CRIME
ARROWOOD by Laura McHugh
ARROWOOD
by Laura McHugh
(Century £12.99)
A magical second novel from the talented McHugh, whose debut, The Weight Of Blood, was widely acclaimed. Here, she tells the story of an ornate mansion on the banks of the Mississippi that is named after its generations of owners, the Arrowoods.
But it is a house with a tragic past: 17 years ago, twin girls, Violet and Tabitha, aged almost two, disappeared one afternoon when in the care of their eight- year-old sister Arden.
The girls were never seen again, and their loss had such a devastating effect on the family that they abandoned the grand house, leaving it to become dilapidated.
With the death of her father, the house has passed into the hands of history graduate Arden, now 25, who decides to live there again — perhaps in an effort to erase the dreadful memory of what happened to her sisters.
As the truth about their disappearance emerges, it reveals a writer able to communicate intense emotion without descending into sentimentality.
THE DEAD HOUSE
by Harry Bingham
(Orion £12.99)
This is the fifth of Bingham’s stories featuring distinctive Welsh heroine DS Fiona Griffiths.
Rarely, if ever, prepared to play by the rules, Griffiths also possesses extraordinary powers of empathy, particularly for the dead. That quality quickly emerges here when the body of a young woman is found in a ‘bier house’ alongside a tiny church in a valley in deepest Wales.
The body has been carefully posed, dressed in a summery frock, but without shoes, coat or even a cardigan. There are no signs of injuries. Indeed, it may not even be murder — although the perceptive Griffiths is convinced that it is.
Her investigation leads to a secretive band of monks, whose monastery hides among even deeper folds in the mountains, and whose rituals are as medieval as their setting.
Are the two connected? The indefatigable Griffiths sets out to discover, and she does so with a wry spirit and style.
FOR THOSE WHO KNOW THE ENDING by Malcolm Mackay
FOR THOSE WHO KNOW THE ENDING
by Malcolm Mackay
(Mantle £16.99)
Over the past three years, Orkney based Mackay has quietly established himself as one of the leading voices of ‘tartan noir’.

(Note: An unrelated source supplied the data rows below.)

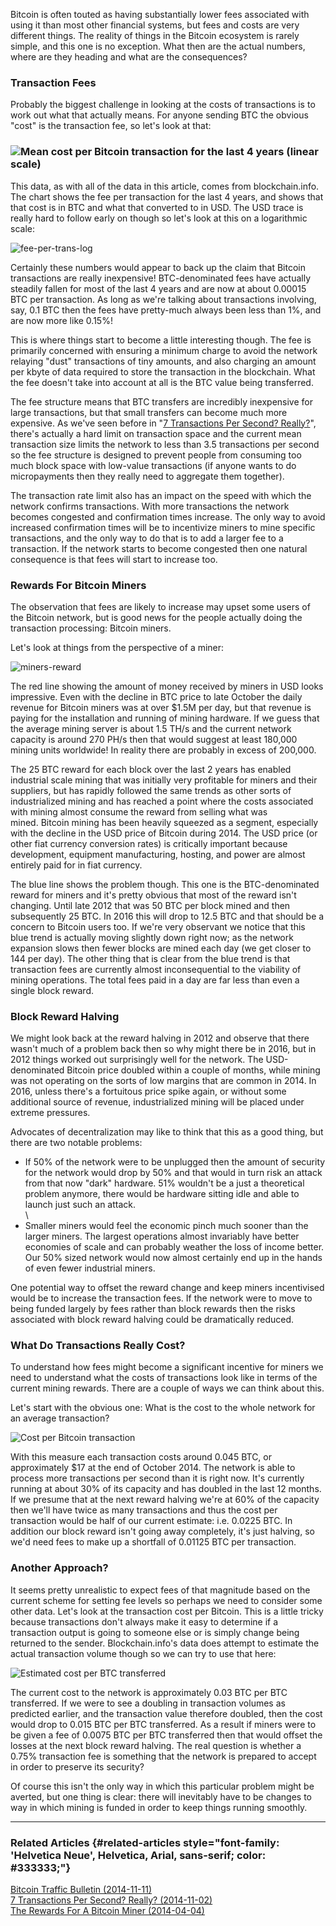 Bitcoin is often touted as having substantially lower fees associated
with using it than most other financial systems, but fees and costs are
very different things. The reality of things in the Bitcoin ecosystem is
rarely simple, and this one is no exception. What then are the actual
numbers, where are they heading and what are the consequences?

### Transaction Fees

Probably the biggest challenge in looking at the costs of transactions
is to work out what that actually means. For anyone sending BTC the
obvious \"cost\" is the transaction fee, so let's look at that:

### ![Mean cost per Bitcoin transaction for the last 4 years (linear scale)](./fee-per-trans-linear.png)

This data, as with all of the data in this article, comes from
blockchain.info. The chart shows the fee per transaction for the last 4
years, and shows that that cost is in BTC and what that converted to in
USD. The USD trace is really hard to follow early on though so let's
look at this on a logarithmic scale:

![fee-per-trans-log](./fee-per-trans-log.png)

Certainly these numbers would appear to back up the claim that Bitcoin
transactions are really inexpensive! BTC-denominated fees have actually
steadily fallen for most of the last 4 years and are now at about
0.00015 BTC per transaction. As long as we're talking about
transactions involving, say, 0.1 BTC then the fees have pretty-much
always been less than 1%, and are now more like 0.15%!

This is where things start to become a little interesting though. The
fee is primarily concerned with ensuring a minimum charge to avoid the
network relaying \"dust\" transactions of tiny amounts, and also
charging an amount per kbyte of data required to store the transaction
in the blockchain. What the fee doesn't take into account at all is the
BTC value being transferred.

The fee structure means that BTC transfers are incredibly inexpensive
for large transactions, but that small transfers can become much more
expensive. As we've seen before in \"[7 Transactions Per Second?
Really?](index.php?option=com_content&view=article&id=33:7-transactions-per-second&catid=8:analysis&Itemid=110)\",
there's actually a hard limit on transaction space and the current mean
transaction size limits the network to less than 3.5 transactions per
second so the fee structure is designed to prevent people from consuming
too much block space with low-value transactions (if anyone wants to do
micropayments then they really need to aggregate them together).

The transaction rate limit also has an impact on the speed with which
the network confirms transactions. With more transactions the network
becomes congested and confirmation times increase. The only way to avoid
increased confirmation times will be to incentivize miners to mine
specific transactions, and the only way to do that is to add a larger
fee to a transaction. If the network starts to become congested then one
natural consequence is that fees will start to increase too.

### Rewards For Bitcoin Miners

The observation that fees are likely to increase may upset some users of
the Bitcoin network, but is good news for the people actually doing the
transaction processing: Bitcoin miners.

Let's look at things from the perspective of a miner:

![miners-reward](./miners-reward.png)

The red line showing the amount of money received by miners in USD looks
impressive. Even with the decline in BTC price to late October the daily
revenue for Bitcoin miners was at over \$1.5M per day, but that revenue
is paying for the installation and running of mining hardware. If we
guess that the average mining server is about 1.5 TH/s and the current
network capacity is around 270 PH/s then that would suggest at least
180,000 mining units worldwide! In reality there are probably in excess
of 200,000.

The 25 BTC reward for each block over the last 2 years has enabled
industrial scale mining that was initially very profitable for miners
and their suppliers, but has rapidly followed the same trends as other
sorts of industrialized mining and has reached a point where the costs
associated with mining almost consume the reward from selling what was
mined. Bitcoin mining has been heavily squeezed as a segment, especially
with the decline in the USD price of Bitcoin during 2014. The USD price
(or other fiat currency conversion rates) is critically important
because development, equipment manufacturing, hosting, and power are
almost entirely paid for in fiat currency.

The blue line shows the problem though. This one is the BTC-denominated
reward for miners and it's pretty obvious that most of the reward
isn't changing. Until late 2012 that was 50 BTC per block mined and
then subsequently 25 BTC. In 2016 this will drop to 12.5 BTC and that
should be a concern to Bitcoin users too. If we're very observant we
notice that this blue trend is actually moving slightly down right now;
as the network expansion slows then fewer blocks are mined each day (we
get closer to 144 per day). The other thing that is clear from the blue
trend is that transaction fees are currently almost inconsequential to
the viability of mining operations. The total fees paid in a day are far
less than even a single block reward.

### Block Reward Halving

We might look back at the reward halving in 2012 and observe that there
wasn't much of a problem back then so why might there be in 2016, but
in 2012 things worked out surprisingly well for the network. The
USD-denominated Bitcoin price doubled within a couple of months, while
mining was not operating on the sorts of low margins that are common in
2014. In 2016, unless there's a fortuitous price spike again, or
without some additional source of revenue, industrialized mining will be
placed under extreme pressures.

Advocates of decentralization may like to think that this as a good
thing, but there are two notable problems:

-   If 50% of the network were to be unplugged then the amount of
    security for the network would drop by 50% and that would in turn
    risk an attack from that now \"dark\" hardware. 51% wouldn't be a
    just a theoretical problem anymore, there would be hardware sitting
    idle and able to launch just such an attack.\
    \
-   Smaller miners would feel the economic pinch much sooner than the
    larger miners. The largest operations almost invariably have better
    economies of scale and can probably weather the loss of income
    better. Our 50% sized network would now almost certainly end up in
    the hands of even fewer industrial miners.

One potential way to offset the reward change and keep miners
incentivised would be to increase the transaction fees. If the network
were to move to being funded largely by fees rather than block rewards
then the risks associated with block reward halving could be
dramatically reduced.

### What Do Transactions Really Cost?

To understand how fees might become a significant incentive for miners
we need to understand what the costs of transactions look like in terms
of the current mining rewards. There are a couple of ways we can think
about this.

Let's start with the obvious one: What is the cost to the whole network
for an average transaction?

![Cost per Bitcoin transaction](./cost-per-trans-log.png)

With this measure each transaction costs around 0.045 BTC, or
approximately \$17 at the end of October 2014. The network is able to
process more transactions per second than it is right now. It's
currently running at about 30% of its capacity and has doubled in the
last 12 months. If we presume that at the next reward halving we're at
60% of the capacity then we'll have twice as many transactions and thus
the cost per transaction would be half of our current estimate: i.e.
0.0225 BTC. In addition our block reward isn't going away completely,
it's just halving, so we'd need fees to make up a shortfall of 0.01125
BTC per transaction.

### Another Approach?

It seems pretty unrealistic to expect fees of that magnitude based on
the current scheme for setting fee levels so perhaps we need to consider
some other data. Let's look at the transaction cost per Bitcoin. This
is a little tricky because transactions don't always make it easy to
determine if a transaction output is going to someone else or is simply
change being returned to the sender. Blockchain.info's data does
attempt to estimate the actual transaction volume though so we can try
to use that here:

![Estimated cost per BTC transferred](./cost-per-btc-trans.png)

The current cost to the network is approximately 0.03 BTC per BTC
transferred. If we were to see a doubling in transaction volumes as
predicted earlier, and the transaction value therefore doubled, then the
cost would drop to 0.015 BTC per BTC transferred. As a result if miners
were to be given a fee of 0.0075 BTC per BTC transferred then that would
offset the losses at the next block reward halving. The real question is
whether a 0.75% transaction fee is something that the network is
prepared to accept in order to preserve its security?

Of course this isn't the only way in which this particular problem
might be averted, but one thing is clear: there will inevitably have to
be changes to way in which mining is funded in order to keep things
running smoothly. 

------------------------------------------------------------------------

### Related Articles {#related-articles style="font-family: 'Helvetica Neue', Helvetica, Arial, sans-serif; color: #333333;"}

[Bitcoin Traffic Bulletin
(2014-11-11)](index.php?option=com_content&view=article&id=34:bitcoin-traffic-bulletin&catid=8:analysis&Itemid=110) [\
](index.php?option=com_content&view=article&id=34:bitcoin-traffic-bulletin&catid=8:analysis&Itemid=110)[7
Transactions Per Second? Really? (2014-11-02)\
](index.php?option=com_content&view=article&id=33:7-transactions-per-second&catid=8:analysis&Itemid=110)[The
Rewards For A Bitcoin Miner
(2014-04-04)](index.php?option=com_content&view=article&id=23:the-rewards-for-a-bitcoin-miner&catid=8:analysis&Itemid=110)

His characters are diamond hard, his dialogue as sharp as the razors wielded by the gangs of Glasgow, and his plots as immaculately engineered as the ships once built on the Clyde. He is a fan of the great Elmore Leonard — and it shows in the dark humour that permeates his novels.
This latest opens with a Czech hit man tied to a chair, who may well have only a matter of minutes to live. The story revolves around how he came to find himself in this predicament.
Part of the reason lies with the fate of money that has been stolen from the Jamiesons, one of Glasgow’s hardest gangs; another part rests with the guile of an ambitious but as yet small-time crook named Usman Kassar, while the third element comes in the brutally frightening figure of ‘security consultant’ Nate Colgan, who will harm anyone who gets in his way.
Gripping, polished and distinctive, it proves just how good Mackay has become.